Le Conseil fédéral propose de rejeter la motion.

Stellungnahme des Bundesrates

La loi fédérale du 6 octobre 1995 sur les cartels et autres restrictions à la concurrence (LCart ; RS 251) s'applique, en principe, au marché de l'électricité. Toutefois, selon l'art. 3, al. 1, LCart, les prescriptions qui excluent de la concurrence certains biens ou services sont réservées, notamment celles qui établissent un régime de marché ou de prix de caractère étatique ou celles qui chargent certaines entreprises de l'exécution de tâches publiques en leur accordant des droits spéciaux. La LCart ne s'applique ainsi pas lorsque des prescriptions cantonales prévoient un monopole légal pour l'entreprise cantonale d'approvisionnement en électricité. En l'absence de telles dispositions, tout exploitant de réseau est tenu d'acheminer le courant d'entreprises tierces dans la limite des capacités du réseau disponibles.

Dans les explications concernant la votation sur la loi sur le marché de l'électricité du 22 septembre 2002, le Conseil fédéral a souligné qu'un rejet du projet ne pourrait empêcher l'ouverture du marché, mais qu'on devait en revanche compter avec une poursuite de la libéralisation par le biais des bases légales existantes. Le peuple suisse devait donc s'attendre à ce que l'ouverture du marché passe par d'autres voies, comme par exemple la LCart.

Lorsque la LCart s'applique et que la Commission de la concurrence ou une instance de recours a obligé un exploitant de réseau à acheminer le courant d'un tiers, le Conseil fédéral peut, sur demande de cet exploitant du réseau, autoriser pendant un certain temps le refus d'acheminement - illicite selon la LCart -, si, à titre exceptionnel, ledit refus d'acheminement est nécessaire à la sauvegarde d'intérêts publics prépondérants (art. 8 et 31 LCart). Le Conseil fédéral peut donc autoriser un refus d'acheminement uniquement dans un cas particulier et sur la base d'une demande concrète. En outre, il faut pouvoir arguer d'intérêts publics prépondérants pour motiver ledit refus d'acheminement. Toutefois, en principe, l'obligation de transit du courant de tiers sur son réseau ne remet pas en question l'approvisionnement régional ou national.

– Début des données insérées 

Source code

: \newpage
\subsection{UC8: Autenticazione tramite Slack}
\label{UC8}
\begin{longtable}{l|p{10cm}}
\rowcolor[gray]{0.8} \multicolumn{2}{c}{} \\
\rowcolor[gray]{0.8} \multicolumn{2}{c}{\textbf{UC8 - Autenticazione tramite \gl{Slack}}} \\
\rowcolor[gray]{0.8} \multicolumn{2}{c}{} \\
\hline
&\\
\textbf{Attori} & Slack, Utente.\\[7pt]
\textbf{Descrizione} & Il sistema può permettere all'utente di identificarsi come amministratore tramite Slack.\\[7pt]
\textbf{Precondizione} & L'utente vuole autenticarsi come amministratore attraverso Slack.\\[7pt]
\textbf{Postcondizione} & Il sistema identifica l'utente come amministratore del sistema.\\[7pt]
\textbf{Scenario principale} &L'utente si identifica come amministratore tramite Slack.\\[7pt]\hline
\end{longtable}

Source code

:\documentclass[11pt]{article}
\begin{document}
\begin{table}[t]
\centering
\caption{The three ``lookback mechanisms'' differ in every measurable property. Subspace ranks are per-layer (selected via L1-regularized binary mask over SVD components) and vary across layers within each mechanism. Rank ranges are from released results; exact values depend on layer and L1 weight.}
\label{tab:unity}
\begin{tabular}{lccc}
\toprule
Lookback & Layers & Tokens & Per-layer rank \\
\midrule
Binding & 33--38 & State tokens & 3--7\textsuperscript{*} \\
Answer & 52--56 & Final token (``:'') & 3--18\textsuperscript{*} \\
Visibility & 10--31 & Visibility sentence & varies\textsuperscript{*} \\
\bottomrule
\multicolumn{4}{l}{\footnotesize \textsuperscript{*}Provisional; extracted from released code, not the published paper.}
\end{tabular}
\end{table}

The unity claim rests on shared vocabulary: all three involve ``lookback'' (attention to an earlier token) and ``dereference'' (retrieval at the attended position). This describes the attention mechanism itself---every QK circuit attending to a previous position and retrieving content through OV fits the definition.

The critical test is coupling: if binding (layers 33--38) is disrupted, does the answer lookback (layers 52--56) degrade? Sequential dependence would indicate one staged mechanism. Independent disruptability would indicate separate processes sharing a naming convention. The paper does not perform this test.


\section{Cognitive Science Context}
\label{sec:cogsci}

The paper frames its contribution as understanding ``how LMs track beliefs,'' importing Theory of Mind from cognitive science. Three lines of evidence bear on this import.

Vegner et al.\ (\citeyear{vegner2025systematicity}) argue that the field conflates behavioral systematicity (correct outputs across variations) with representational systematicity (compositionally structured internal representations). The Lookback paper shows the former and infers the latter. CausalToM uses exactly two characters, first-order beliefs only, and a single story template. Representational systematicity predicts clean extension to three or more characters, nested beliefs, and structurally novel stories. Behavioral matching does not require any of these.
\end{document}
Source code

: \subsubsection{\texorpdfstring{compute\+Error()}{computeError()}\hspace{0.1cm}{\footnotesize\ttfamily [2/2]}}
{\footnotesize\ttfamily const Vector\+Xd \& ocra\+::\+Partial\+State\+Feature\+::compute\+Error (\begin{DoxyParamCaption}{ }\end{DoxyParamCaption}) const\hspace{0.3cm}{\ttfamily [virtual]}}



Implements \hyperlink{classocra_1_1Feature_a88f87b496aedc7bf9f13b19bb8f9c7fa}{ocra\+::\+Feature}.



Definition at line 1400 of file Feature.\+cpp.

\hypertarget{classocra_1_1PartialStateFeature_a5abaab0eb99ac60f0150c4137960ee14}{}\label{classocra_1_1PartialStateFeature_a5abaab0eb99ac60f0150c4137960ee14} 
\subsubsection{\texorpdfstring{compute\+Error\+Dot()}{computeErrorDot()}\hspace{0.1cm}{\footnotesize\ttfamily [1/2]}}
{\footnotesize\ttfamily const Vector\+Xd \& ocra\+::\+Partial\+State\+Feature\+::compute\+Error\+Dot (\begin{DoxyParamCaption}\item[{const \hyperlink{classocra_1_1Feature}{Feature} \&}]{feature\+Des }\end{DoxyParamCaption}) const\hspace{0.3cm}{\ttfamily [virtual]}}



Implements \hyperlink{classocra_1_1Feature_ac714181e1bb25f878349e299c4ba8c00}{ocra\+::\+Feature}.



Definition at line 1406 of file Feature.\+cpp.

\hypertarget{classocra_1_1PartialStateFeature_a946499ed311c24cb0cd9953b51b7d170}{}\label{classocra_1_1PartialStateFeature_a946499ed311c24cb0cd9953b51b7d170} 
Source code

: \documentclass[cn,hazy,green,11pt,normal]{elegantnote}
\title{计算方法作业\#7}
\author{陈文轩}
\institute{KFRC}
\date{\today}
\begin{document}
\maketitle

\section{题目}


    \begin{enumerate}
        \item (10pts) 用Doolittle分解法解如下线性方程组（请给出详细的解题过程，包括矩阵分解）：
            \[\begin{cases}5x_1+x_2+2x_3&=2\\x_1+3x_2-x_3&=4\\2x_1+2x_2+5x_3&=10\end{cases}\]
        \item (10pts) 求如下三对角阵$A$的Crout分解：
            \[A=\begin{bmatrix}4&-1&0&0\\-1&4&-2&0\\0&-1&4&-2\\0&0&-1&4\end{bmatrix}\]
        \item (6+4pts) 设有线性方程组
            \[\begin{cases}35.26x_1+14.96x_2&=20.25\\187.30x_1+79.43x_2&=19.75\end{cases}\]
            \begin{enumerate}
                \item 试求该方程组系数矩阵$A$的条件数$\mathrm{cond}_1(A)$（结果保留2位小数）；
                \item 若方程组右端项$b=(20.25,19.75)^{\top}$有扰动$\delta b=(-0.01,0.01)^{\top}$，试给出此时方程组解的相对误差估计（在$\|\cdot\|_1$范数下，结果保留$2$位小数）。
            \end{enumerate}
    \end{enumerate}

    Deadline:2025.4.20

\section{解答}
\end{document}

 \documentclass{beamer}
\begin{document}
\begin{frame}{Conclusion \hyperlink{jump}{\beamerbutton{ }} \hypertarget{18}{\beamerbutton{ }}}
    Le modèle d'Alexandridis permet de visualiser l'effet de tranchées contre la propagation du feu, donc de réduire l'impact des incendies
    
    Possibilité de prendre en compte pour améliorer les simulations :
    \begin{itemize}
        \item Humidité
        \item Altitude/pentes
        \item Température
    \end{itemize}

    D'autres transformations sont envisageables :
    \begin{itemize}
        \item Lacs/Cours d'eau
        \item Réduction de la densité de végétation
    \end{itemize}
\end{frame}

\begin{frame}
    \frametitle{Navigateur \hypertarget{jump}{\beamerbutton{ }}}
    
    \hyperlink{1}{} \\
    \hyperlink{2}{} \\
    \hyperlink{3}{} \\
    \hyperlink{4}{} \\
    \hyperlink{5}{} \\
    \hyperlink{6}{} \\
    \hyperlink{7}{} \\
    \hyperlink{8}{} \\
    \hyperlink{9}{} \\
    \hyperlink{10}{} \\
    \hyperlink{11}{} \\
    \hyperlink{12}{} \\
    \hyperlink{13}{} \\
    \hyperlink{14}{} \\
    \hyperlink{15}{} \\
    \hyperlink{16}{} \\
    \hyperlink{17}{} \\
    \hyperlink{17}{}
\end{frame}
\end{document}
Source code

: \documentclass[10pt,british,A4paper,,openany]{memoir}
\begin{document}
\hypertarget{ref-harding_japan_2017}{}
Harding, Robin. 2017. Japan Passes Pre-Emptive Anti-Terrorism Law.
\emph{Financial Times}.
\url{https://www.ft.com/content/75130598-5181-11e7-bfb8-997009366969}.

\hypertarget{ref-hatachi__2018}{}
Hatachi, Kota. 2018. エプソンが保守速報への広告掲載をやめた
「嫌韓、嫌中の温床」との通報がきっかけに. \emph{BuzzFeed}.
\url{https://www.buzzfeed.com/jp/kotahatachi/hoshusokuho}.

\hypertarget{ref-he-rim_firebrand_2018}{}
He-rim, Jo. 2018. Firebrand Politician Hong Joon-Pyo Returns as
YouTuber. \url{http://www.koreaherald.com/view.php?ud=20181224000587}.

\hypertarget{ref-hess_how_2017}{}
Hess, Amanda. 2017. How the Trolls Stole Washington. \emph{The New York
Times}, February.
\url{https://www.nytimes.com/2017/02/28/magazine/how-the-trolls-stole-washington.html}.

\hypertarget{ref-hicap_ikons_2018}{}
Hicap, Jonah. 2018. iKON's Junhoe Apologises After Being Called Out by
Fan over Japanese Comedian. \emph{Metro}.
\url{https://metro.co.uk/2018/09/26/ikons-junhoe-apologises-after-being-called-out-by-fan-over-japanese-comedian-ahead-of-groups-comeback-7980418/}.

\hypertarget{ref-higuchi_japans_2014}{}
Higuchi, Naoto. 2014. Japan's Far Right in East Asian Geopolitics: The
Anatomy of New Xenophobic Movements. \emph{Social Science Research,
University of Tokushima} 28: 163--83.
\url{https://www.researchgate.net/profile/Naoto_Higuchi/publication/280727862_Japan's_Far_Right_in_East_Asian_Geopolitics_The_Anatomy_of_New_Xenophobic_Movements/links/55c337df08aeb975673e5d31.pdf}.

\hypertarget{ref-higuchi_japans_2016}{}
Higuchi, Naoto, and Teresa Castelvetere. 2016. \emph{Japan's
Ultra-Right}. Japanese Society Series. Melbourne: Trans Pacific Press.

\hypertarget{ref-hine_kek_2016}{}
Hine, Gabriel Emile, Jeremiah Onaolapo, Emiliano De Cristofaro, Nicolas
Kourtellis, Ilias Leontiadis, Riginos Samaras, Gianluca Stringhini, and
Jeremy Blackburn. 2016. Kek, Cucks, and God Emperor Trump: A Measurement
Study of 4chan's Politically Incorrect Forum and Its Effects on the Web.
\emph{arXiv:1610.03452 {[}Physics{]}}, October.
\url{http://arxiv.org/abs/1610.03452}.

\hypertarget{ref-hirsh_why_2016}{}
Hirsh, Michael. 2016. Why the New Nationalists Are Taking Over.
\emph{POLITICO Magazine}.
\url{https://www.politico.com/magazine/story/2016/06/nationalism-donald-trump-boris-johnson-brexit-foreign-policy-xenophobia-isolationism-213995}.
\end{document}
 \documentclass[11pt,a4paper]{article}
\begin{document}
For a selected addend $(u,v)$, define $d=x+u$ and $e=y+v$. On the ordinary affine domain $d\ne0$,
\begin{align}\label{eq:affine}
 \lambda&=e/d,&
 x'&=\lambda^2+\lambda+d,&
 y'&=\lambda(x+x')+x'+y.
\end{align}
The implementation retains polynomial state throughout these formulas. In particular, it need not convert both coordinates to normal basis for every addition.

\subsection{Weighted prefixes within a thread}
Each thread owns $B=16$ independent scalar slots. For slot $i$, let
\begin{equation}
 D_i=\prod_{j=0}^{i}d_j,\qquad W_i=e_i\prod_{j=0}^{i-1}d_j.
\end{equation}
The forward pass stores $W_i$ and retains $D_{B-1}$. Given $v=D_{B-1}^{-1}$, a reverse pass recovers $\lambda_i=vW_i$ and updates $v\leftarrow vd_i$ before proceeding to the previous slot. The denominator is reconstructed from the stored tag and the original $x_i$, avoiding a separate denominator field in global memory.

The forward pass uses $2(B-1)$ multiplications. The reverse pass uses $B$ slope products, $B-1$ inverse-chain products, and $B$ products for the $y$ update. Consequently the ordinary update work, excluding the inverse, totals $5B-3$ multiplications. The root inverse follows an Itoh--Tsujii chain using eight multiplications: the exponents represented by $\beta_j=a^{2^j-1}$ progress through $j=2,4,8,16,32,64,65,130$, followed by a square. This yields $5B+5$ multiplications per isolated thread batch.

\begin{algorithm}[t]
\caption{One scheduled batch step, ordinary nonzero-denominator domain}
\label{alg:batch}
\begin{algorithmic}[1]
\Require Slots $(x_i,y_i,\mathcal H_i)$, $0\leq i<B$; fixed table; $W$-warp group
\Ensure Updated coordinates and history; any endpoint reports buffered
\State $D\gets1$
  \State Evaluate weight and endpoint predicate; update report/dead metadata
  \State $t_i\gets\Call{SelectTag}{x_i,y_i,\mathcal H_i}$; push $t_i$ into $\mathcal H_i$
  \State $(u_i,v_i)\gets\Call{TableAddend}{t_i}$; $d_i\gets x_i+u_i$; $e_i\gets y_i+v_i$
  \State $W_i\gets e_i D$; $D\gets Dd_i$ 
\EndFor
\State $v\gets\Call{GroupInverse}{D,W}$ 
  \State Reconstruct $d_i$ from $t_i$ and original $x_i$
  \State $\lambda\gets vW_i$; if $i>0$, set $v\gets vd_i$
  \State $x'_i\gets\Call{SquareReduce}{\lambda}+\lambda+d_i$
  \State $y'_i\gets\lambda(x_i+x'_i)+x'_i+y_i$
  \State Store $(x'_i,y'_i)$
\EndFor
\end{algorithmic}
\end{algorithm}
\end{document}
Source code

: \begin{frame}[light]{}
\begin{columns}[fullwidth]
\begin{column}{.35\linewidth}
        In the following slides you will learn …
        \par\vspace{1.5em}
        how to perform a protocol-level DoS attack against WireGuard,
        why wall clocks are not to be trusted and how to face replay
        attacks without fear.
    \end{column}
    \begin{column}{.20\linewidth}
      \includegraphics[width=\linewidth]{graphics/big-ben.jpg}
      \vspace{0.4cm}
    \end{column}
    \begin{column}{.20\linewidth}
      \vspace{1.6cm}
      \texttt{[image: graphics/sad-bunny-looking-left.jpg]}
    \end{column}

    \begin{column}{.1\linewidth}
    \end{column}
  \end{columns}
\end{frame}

La LCart ne permet pas au Conseil fédéral d'intervenir de son propre chef ou suite à des requêtes générales en vertu de l'article 8 LCart. Telle était la claire volonté du législateur de ne pas autoriser une application générale et abstraite de l'article 8 LCart. Les Entreprises électriques fribourgeoises ayant retiré leur demande le 17 février 2004, il n'y a plus aucune raison pour le Conseil fédéral de se prononcer sur le sujet.

Le Conseil fédéral propose de rejeter la motion.